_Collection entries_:
- - - - - - -
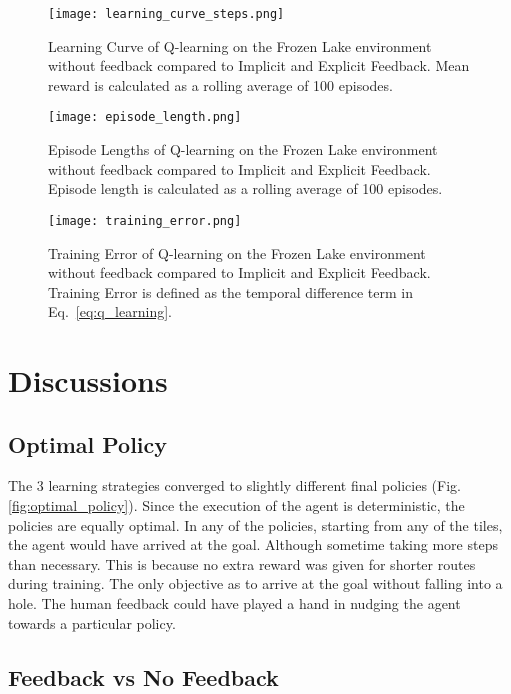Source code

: \documentclass[conference]{IEEEtran}
\begin{document}
\begin{figure}
    \centering
    \texttt{[image: learning\_curve\_steps.png]}
    \caption{Learning Curve of Q-learning on the Frozen Lake environment without feedback compared to Implicit and Explicit Feedback. Mean reward is calculated as a rolling average of 100 episodes.}
    \label{fig:learning_curve_steps}
\end{figure}

\begin{figure}
    \centering
    \texttt{[image: episode\_length.png]}
    \caption{Episode Lengths of Q-learning on the Frozen Lake environment without feedback compared to Implicit and Explicit Feedback. Episode length is calculated as a rolling average of 100 episodes.}
    \label{fig:episode_length}
\end{figure}

\begin{figure}
    \centering
    \texttt{[image: training\_error.png]}
    \caption{Training Error of Q-learning on the Frozen Lake environment without feedback compared to Implicit and Explicit Feedback. Training Error is defined as the temporal difference term in Eq.~\ref{eq:q_learning}.}
    \label{fig:training_error}
\end{figure}

\section{Discussions}

\subsection{Optimal Policy}

The 3 learning strategies converged to slightly different final policies (Fig.\ref{fig:optimal_policy}). Since the execution of the agent is deterministic, the policies are equally optimal. In any of the policies, starting from any of the tiles, the agent would have arrived at the goal. Although sometime taking more steps than necessary. This is because no extra reward was given for shorter routes during training. The only objective as to arrive at the goal without falling into a hole. The human feedback could have played a hand in nudging the agent towards a particular policy.

\subsection{Feedback vs No Feedback}
\end{document}
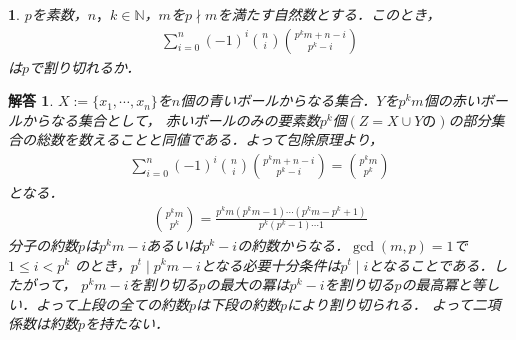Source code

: \documentclass[dvipdfmx]{jsarticle}
\newtheorem*{answer*}{解答}
\newtheorem{prob}{}[]
\begin{document}
\begin{screen}
  \begin{prob}
    $p$を素数，$n，k\in \mathbb{N}$，$m$を$p\nmid m$を満たす自然数とする．このとき，
\begin{align*}
  \sum_{i=0}^{n}(-1)^i\binom{n}{i}\binom{p^km+n-i}{p^k-i}
\end{align*}
は$p$で割り切れるか．
  \end{prob}
\end{screen}
\begin{answer*}
  $X:=\{x_{1},\cdots,x_{n}\}$を$n$個の青いボールからなる集合．$Y$を$p^km$個の赤いボールからなる集合として，
  赤いボールのみの要素数$p^k$個$(Z=X\cup Yの)$の部分集合の総数を数えることと同値である．よって包除原理より，
  \begin{align*}
  \sum_{i=0}^{n}(-1)^i\binom{n}{i}\binom{p^km+n-i}{p^k-i}=\binom{p^km}{p^k} 
  \end{align*}
  となる．
  \begin{align*}
    \binom{p^km}{p^k}=\frac{p^km(p^km-1)\cdots(p^km-p^k+1)}{p^k(p^k-1)\cdots 1}
  \end{align*}
  分子の約数$p$は$p^km-i$あるいは$p^k-i$の約数からなる．$\gcd(m,p)=1$で$1\leq i<p^k$
  のとき，$p^t\mid p^km-i$となる必要十分条件は$p^t\mid i$となることである．したがって，
  $p^km-i$を割り切る$p$の最大の冪は$p^k-i$を割り切る$p$の最高冪と等しい．よって上段の全ての約数$p$は下段の約数$p$により割り切られる．
  よって二項係数は約数$p$を持たない．
\end{answer*}
\end{document}
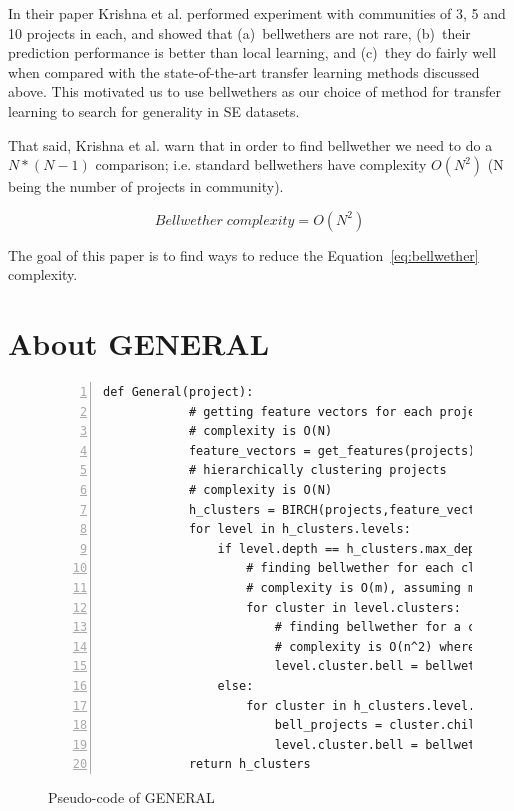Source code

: \documentclass[10pt,journal,compsoc]{IEEEtran}
\begin{document}
In their paper Krishna et al. performed experiment with communities of 3, 5 and 10 projects in each, and showed that (a)~bellwethers are not rare, (b)~their prediction performance is better than local learning, and (c)~they do fairly well when compared with 
the state-of-the-art transfer learning methods discussed above.
This motivated us to use  bellwethers as our choice of method for transfer learning to search for generality in SE datasets. 

That said,  Krishna et al. warn that in order to find bellwether we need to do a $ N*(N-1) $ comparison; i.e. standard bellwethers
have complexity $ O(N^2) $ (N being the number of projects in community). 

\begin{equation}
\label{eq:bellwether}
    \mathit{Bellwether\; complexity } = O(N^2)
\end{equation}

The goal of this paper is to find ways to reduce the Equation~\ref{eq:bellwether} complexity.




 
\section{About GENERAL}
\label{GENERAL}

\begin{figure}[!t]
    \small
     \begin{lstlisting}[mathescape,numbers=left,frame=None]
        def General(project):
            # getting feature vectors for each project
            # complexity is O(N)
            feature_vectors = get_features(projects)
            # hierarchically clustering projects
            # complexity is O(N)
            h_clusters = BIRCH(projects,feature_vectors)
            for level in h_clusters.levels:
                if level.depth == h_clusters.max_depth:
                    # finding bellwether for each cluster at leaf-level
                    # complexity is O(m), assuming m clusters
                    for cluster in level.clusters:
                        # finding bellwether for a cluster
                        # complexity is O(n^2) where n = N/m
                        level.cluster.bell = bellwether(cluster.projects)
                else:
                    for cluster in h_clusters.level.clusters:
                        bell_projects = cluster.child.get_bellwethers()
                        level.cluster.bell = bellwether(bell_projects)
            return h_clusters   

            \end{lstlisting} 
            \vspace{-0.2cm}
            \caption{Pseudo-code of GENERAL}
            \label{fig:Pseudo-code} 
            \vspace{-0.3cm}
\end{figure}
\end{document}
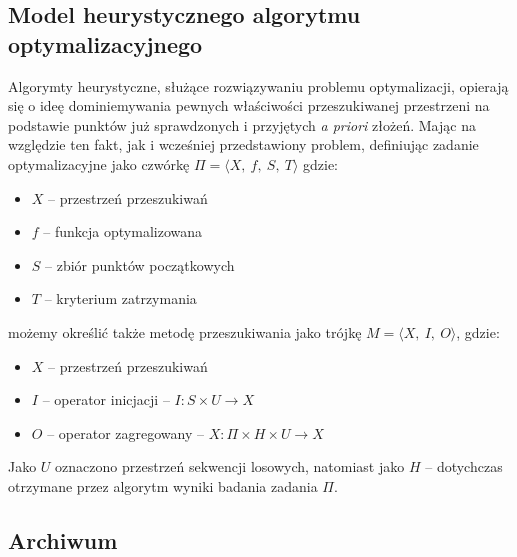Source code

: \documentclass[11pt,a4paper]{report}
\begin{document}
{\subsection{Model heurystycznego algorytmu optymalizacyjnego}
\par{
Algorymty heurystyczne, służące rozwiązywaniu problemu optymalizacji, opierają się o ideę dominiemywania pewnych właściwości przeszukiwanej przestrzeni na podstawie punktów już sprawdzonych i przyjętych \emph{a priori} złożeń. Mając na względzie ten fakt, jak i wcześniej przedstawiony problem, definiując \cite{SearchingInteligent} zadanie optymalizacyjne jako czwórkę $\Pi = \langle{}X,~f,~S,~T\rangle$ gdzie:
\begin{itemize}
\item $X$ -- przestrzeń przeszukiwań
\item $f$ -- funkcja optymalizowana
\item $S$ -- zbiór punktów początkowych 
\item $T$ -- kryterium zatrzymania
\end{itemize}
możemy określić także metodę przeszukiwania jako \cite{SearchingInteligent} trójkę $M = \langle{}X,~I,~O\rangle$, gdzie:
\begin{itemize}
\item $X$ -- przestrzeń przeszukiwań 
\item $I$ -- operator inicjacji -- $I: S \times U \rightarrow X$
\item $O$ -- operator zagregowany -- $X: \Pi \times H \times U \rightarrow X$
\end{itemize}
Jako $U$ oznaczono przestrzeń sekwencji losowych, natomiast jako $H$ -- dotychczas otrzymane przez algorytm wyniki badania zadania $\Pi$.
}
\subsection{Archiwum}

}
\end{document}
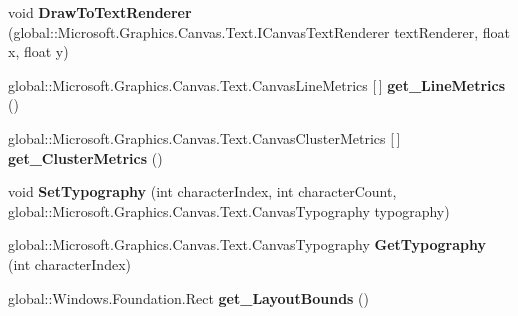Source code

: \begin{DoxyCompactItemize}
\item 
\mbox{\label{class_microsoft_1_1_graphics_1_1_canvas_1_1_text_1_1_canvas_text_layout_ae94965b9797ceb30515e3352cba05fdd}} 
void {\bfseries Draw\+To\+Text\+Renderer} (global\+::\+Microsoft.\+Graphics.\+Canvas.\+Text.\+I\+Canvas\+Text\+Renderer text\+Renderer, float x, float y)
\item 
\mbox{\label{class_microsoft_1_1_graphics_1_1_canvas_1_1_text_1_1_canvas_text_layout_aeb404118734ea91e7bee88ebc313cec1}} 
global\+::\+Microsoft.\+Graphics.\+Canvas.\+Text.\+Canvas\+Line\+Metrics \mbox{[}$\,$\mbox{]} {\bfseries get\+\_\+\+Line\+Metrics} ()
\item 
\mbox{\label{class_microsoft_1_1_graphics_1_1_canvas_1_1_text_1_1_canvas_text_layout_a0d448b366382895fac2e94fc9b2358dd}} 
global\+::\+Microsoft.\+Graphics.\+Canvas.\+Text.\+Canvas\+Cluster\+Metrics \mbox{[}$\,$\mbox{]} {\bfseries get\+\_\+\+Cluster\+Metrics} ()
\item 
\mbox{\label{class_microsoft_1_1_graphics_1_1_canvas_1_1_text_1_1_canvas_text_layout_aae0bff9344ddf4205aab37ecf0fdb8f4}} 
void {\bfseries Set\+Typography} (int character\+Index, int character\+Count, global\+::\+Microsoft.\+Graphics.\+Canvas.\+Text.\+Canvas\+Typography typography)
\item 
\mbox{\label{class_microsoft_1_1_graphics_1_1_canvas_1_1_text_1_1_canvas_text_layout_aa9de23a3678c4be132aa53e6409d9777}} 
global\+::\+Microsoft.\+Graphics.\+Canvas.\+Text.\+Canvas\+Typography {\bfseries Get\+Typography} (int character\+Index)
\item 
\mbox{\label{class_microsoft_1_1_graphics_1_1_canvas_1_1_text_1_1_canvas_text_layout_a772111b2573293b7d5a75e8d2396d598}} 
global\+::\+Windows.\+Foundation.\+Rect {\bfseries get\+\_\+\+Layout\+Bounds} ()
\item 
\mbox{\label{class_microsoft_1_1_graphics_1_1_canvas_1_1_text_1_1_canvas_text_layout_abce87ca208bfa0993ebbf52d11a81671}} 

\end{DoxyCompactItemize}
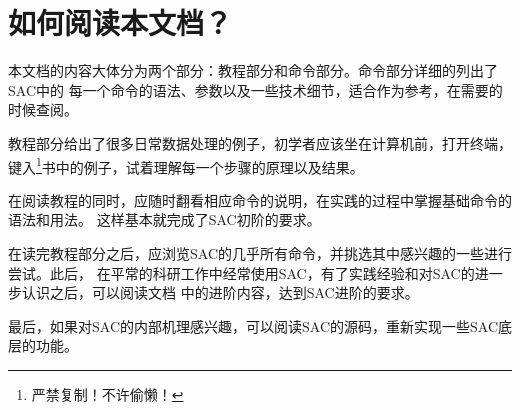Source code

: \section{如何阅读本文档？}

本文档的内容大体分为两个部分：教程部分和命令部分。命令部分详细的列出了SAC中的
每一个命令的语法、参数以及一些技术细节，适合作为参考，在需要的时候查阅。

教程部分给出了很多日常数据处理的例子，初学者应该坐在计算机前，打开终端，
键入\footnote{严禁复制！不许偷懒！}书中的例子，试着理解每一个步骤的原理以及结果。

在阅读教程的同时，应随时翻看相应命令的说明，在实践的过程中掌握基础命令的语法和用法。
这样基本就完成了SAC初阶的要求。

在读完教程部分之后，应浏览SAC的几乎所有命令，并挑选其中感兴趣的一些进行尝试。此后，
在平常的科研工作中经常使用SAC，有了实践经验和对SAC的进一步认识之后，可以阅读文档
中的进阶内容，达到SAC进阶的要求。

最后，如果对SAC的内部机理感兴趣，可以阅读SAC的源码，重新实现一些SAC底层的功能。
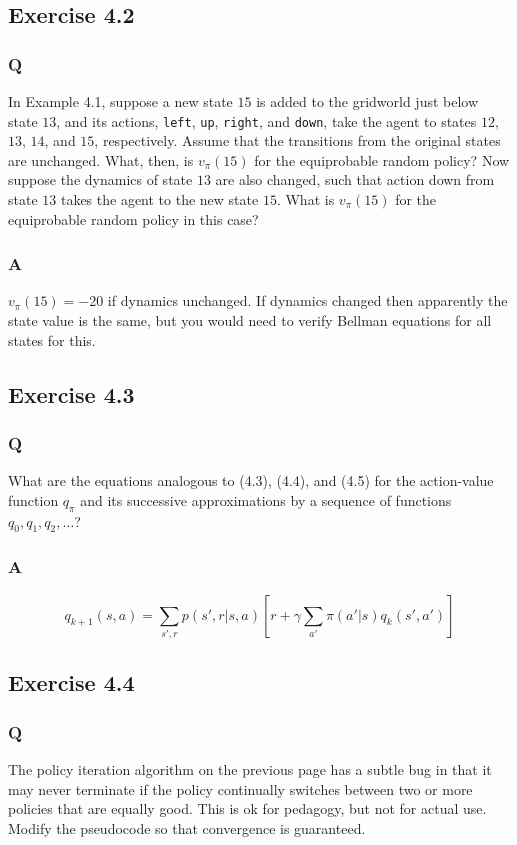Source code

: \subsection{Exercise 4.2}
\subsubsection{Q}
In Example 4.1, suppose a new state $15$ is added to the gridworld just below state $13$, and its actions, \texttt{left}, \texttt{up}, \texttt{right}, and \texttt{down}, take the agent to states $12$, $13$, $14$, and $15$, respectively. Assume that the transitions from the original states are unchanged. What, then, is $v_\pi(15)$ for the equiprobable random policy? Now suppose the dynamics of state $13$ are also changed, such that action down from state $13$ takes the agent to the new state $15$. What is $v_\pi(15)$ for the equiprobable random policy in this case?

\subsubsection{A}
$v_\pi(15) = -20$ if dynamics unchanged. If dynamics changed then apparently the state value is the same, but you would need to verify Bellman equations for all states for this.

\subsection{Exercise 4.3}
\subsubsection{Q}
What are the equations analogous to (4.3), (4.4), and (4.5) for the action-value function $q_\pi$ and its successive approximations by a sequence of functions $q_0, q_1, q_2, \dots$?

\subsubsection{A}
\begin{equation}
    q_{k+1}(s, a) = \sum_{s', r} p(s', r | s, a)\left[r + \gamma \sum_{a'} \pi(a'|s)q_k(s', a')\right]
\end{equation}

\subsection{Exercise 4.4}
\subsubsection{Q}
The policy iteration algorithm on the previous page has a subtle bug in that it may never terminate if the policy continually switches between two or more policies that are equally good. This is ok for pedagogy, but not for actual use. Modify the pseudocode so that convergence is guaranteed.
- - - - - - -
_What is needed_: All lines with the word "unchanged" need to be copied from the data above.

_Task answer_:
In Example 4.1, suppose a new state $15$ is added to the gridworld just below state $13$, and its actions, \texttt{left}, \texttt{up}, \texttt{right}, and \texttt{down}, take the agent to states $12$, $13$, $14$, and $15$, respectively. Assume that the transitions from the original states are unchanged. What, then, is $v_\pi(15)$ for the equiprobable random policy? Now suppose the dynamics of state $13$ are also changed, such that action down from state $13$ takes the agent to the new state $15$. What is $v_\pi(15)$ for the equiprobable random policy in this case?
$v_\pi(15) = -20$ if dynamics unchanged. If dynamics changed then apparently the state value is the same, but you would need to verify Bellman equations for all states for this.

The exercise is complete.